All right!! Russia has caught on to the wonderful world of fast-food chains!!! Now I can live comfortably knowing I can always have a cheeseburger to remind me of home when traveling abroad. Globalization has made it that much easier to be ignorant toward foreign food, which sucks anyway! No more pitas unless they're filled with cut-up hot dogs!!
But even with Mickey D's, Russia has still been unable to join the prestigious World Trade Organization, and the U.S. is one country keeping Russia from getting into the party. One reason is because of TMT's favorite topic: the differences in copyright laws!!! Russia's copyright laws work like this: music may be sold through the internet without any copyright infringement police knocking at your door yelling at you in Russian. Russian police don't yell at you in Russian because of Russian rights agencies, like the Russian Multimedia and Internet Society (ROMS) and the Rightholders Federation for Collective Copyright Management of Works Used Interactively (FAIR). (How do these agencies acronyms-ize into ROMS and FAIR anyway? Probably witches.)

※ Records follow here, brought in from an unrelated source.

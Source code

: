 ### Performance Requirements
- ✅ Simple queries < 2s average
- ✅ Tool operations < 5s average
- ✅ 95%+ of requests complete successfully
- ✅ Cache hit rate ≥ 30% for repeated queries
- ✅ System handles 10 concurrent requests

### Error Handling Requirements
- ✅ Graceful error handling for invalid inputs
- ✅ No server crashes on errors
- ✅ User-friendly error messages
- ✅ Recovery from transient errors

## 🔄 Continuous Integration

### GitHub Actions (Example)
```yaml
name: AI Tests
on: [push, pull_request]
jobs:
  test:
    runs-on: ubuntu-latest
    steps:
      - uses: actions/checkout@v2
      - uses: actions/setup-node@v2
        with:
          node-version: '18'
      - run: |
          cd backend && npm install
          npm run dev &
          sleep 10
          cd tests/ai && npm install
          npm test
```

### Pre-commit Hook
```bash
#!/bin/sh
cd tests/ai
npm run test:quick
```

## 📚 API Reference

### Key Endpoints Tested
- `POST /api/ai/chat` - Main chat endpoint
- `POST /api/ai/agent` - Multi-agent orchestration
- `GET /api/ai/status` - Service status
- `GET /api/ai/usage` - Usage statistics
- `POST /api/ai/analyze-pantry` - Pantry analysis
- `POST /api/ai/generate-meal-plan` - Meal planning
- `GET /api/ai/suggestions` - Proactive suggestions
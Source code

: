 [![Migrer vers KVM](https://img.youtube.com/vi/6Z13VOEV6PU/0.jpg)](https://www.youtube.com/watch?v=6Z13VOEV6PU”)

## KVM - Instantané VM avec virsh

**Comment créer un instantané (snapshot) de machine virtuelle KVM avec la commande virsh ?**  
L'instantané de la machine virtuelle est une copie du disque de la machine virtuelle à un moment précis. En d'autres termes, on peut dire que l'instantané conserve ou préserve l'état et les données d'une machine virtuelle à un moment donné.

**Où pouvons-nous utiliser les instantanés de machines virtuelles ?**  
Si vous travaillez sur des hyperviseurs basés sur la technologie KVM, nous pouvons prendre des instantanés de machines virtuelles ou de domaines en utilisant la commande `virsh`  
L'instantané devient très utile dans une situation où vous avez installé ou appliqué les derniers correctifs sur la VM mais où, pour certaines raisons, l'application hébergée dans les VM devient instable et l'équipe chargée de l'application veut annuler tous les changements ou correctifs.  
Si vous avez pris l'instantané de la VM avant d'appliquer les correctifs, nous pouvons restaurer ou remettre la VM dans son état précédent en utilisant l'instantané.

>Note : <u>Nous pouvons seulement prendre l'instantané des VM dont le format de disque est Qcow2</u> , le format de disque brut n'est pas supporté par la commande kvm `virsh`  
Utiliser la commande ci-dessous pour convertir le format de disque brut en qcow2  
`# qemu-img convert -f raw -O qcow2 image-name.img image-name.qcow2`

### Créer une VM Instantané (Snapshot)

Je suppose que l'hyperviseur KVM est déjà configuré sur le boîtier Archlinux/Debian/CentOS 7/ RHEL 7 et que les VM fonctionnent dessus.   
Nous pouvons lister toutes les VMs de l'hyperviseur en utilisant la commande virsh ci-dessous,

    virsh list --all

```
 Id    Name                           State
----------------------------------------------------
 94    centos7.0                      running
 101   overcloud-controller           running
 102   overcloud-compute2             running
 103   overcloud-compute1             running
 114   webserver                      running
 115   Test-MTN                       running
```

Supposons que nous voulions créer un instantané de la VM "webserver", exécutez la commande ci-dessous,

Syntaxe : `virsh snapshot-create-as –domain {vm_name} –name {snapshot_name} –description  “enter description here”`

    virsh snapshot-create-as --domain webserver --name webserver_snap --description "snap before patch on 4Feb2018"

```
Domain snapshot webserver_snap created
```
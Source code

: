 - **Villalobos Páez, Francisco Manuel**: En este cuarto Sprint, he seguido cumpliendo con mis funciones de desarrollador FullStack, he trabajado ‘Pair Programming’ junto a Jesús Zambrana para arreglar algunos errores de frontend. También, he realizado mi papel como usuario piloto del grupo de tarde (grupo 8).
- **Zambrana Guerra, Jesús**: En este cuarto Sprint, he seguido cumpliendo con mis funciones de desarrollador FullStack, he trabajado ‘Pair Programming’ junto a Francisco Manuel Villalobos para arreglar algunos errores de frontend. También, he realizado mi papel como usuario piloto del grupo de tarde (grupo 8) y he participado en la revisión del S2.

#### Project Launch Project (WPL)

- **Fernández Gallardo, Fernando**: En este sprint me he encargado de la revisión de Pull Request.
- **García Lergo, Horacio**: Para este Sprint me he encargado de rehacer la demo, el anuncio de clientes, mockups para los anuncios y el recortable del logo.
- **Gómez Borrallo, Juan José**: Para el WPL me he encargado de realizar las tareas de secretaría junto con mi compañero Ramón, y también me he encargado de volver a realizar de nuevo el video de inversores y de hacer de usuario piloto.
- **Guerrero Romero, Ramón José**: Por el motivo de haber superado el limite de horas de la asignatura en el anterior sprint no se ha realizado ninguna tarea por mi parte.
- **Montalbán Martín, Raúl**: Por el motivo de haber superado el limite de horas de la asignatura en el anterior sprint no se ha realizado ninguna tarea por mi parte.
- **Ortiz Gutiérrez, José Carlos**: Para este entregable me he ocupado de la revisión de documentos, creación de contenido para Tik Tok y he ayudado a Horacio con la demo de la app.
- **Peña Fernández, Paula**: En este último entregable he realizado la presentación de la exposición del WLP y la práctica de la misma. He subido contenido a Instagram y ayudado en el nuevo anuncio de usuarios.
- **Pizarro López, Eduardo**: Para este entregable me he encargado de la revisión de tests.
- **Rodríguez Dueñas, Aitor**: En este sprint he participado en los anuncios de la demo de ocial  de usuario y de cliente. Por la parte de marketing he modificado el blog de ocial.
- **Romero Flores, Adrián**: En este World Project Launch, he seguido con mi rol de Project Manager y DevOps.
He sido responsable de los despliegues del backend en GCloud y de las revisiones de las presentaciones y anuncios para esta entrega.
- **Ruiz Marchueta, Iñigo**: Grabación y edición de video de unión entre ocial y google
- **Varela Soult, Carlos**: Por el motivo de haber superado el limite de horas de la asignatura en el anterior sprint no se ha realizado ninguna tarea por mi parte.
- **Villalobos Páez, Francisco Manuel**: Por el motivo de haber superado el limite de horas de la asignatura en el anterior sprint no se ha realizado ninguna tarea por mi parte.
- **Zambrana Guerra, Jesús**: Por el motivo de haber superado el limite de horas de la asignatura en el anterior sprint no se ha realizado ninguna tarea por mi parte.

These agencies collect royalties from websites selling music and send a portion of that money (but not as much as in the U.S.) to the record companies. This has created a loophole in which websites are allowed to release anything — because they're paying "rights," but not really as much as the RIAA loves to get — until the record companies exclusively ask them to exclude their works from their licenses. This, of course, cheats out the American recording industry. As the Russians would say in Russian: "We're not selling hard goods, so we don't need permission from the author and do not have to pay for the amount the recording industries ask for." It's Russia; they do whatever the hell they want. What witches!
But, tricky tricky are the witches. The International Federation of the Phonographic Industry (IFPI) has been trying to shut down websites which use ROMS and FAIR to sell music online, and they're targeting one of the bigger Russian websites, Allofmp3.com. Allofmp3.com allows you to download an album for the price of one of those fast-food double-cheeseburgers they're munching on in Russia right now. (They're fatties, totally!!)
See, this site doesn't charge per-song, but per-megabyte: 2 cents each. So these rates add up to basically $2 max for an album. Oh, and it should be mentioned that music there is generally cheap anyway: albums bought in Russia cost about 100 rubles, which is about $3.
But in order for Russia to be able to join Satan's WTO (that's right, I said it!), it needs to shut down sites that sell music for such cheap prices. Trying its darnedest, Russia has recently passed new copyright laws that allow the government to prosecute owners of websites selling digital music. However, it still cannot prosecute websites like Allofmp3.com that pay rights agencies. That's still not breaking the law. As long as someone is getting paid — no matter how much — it's completely legal.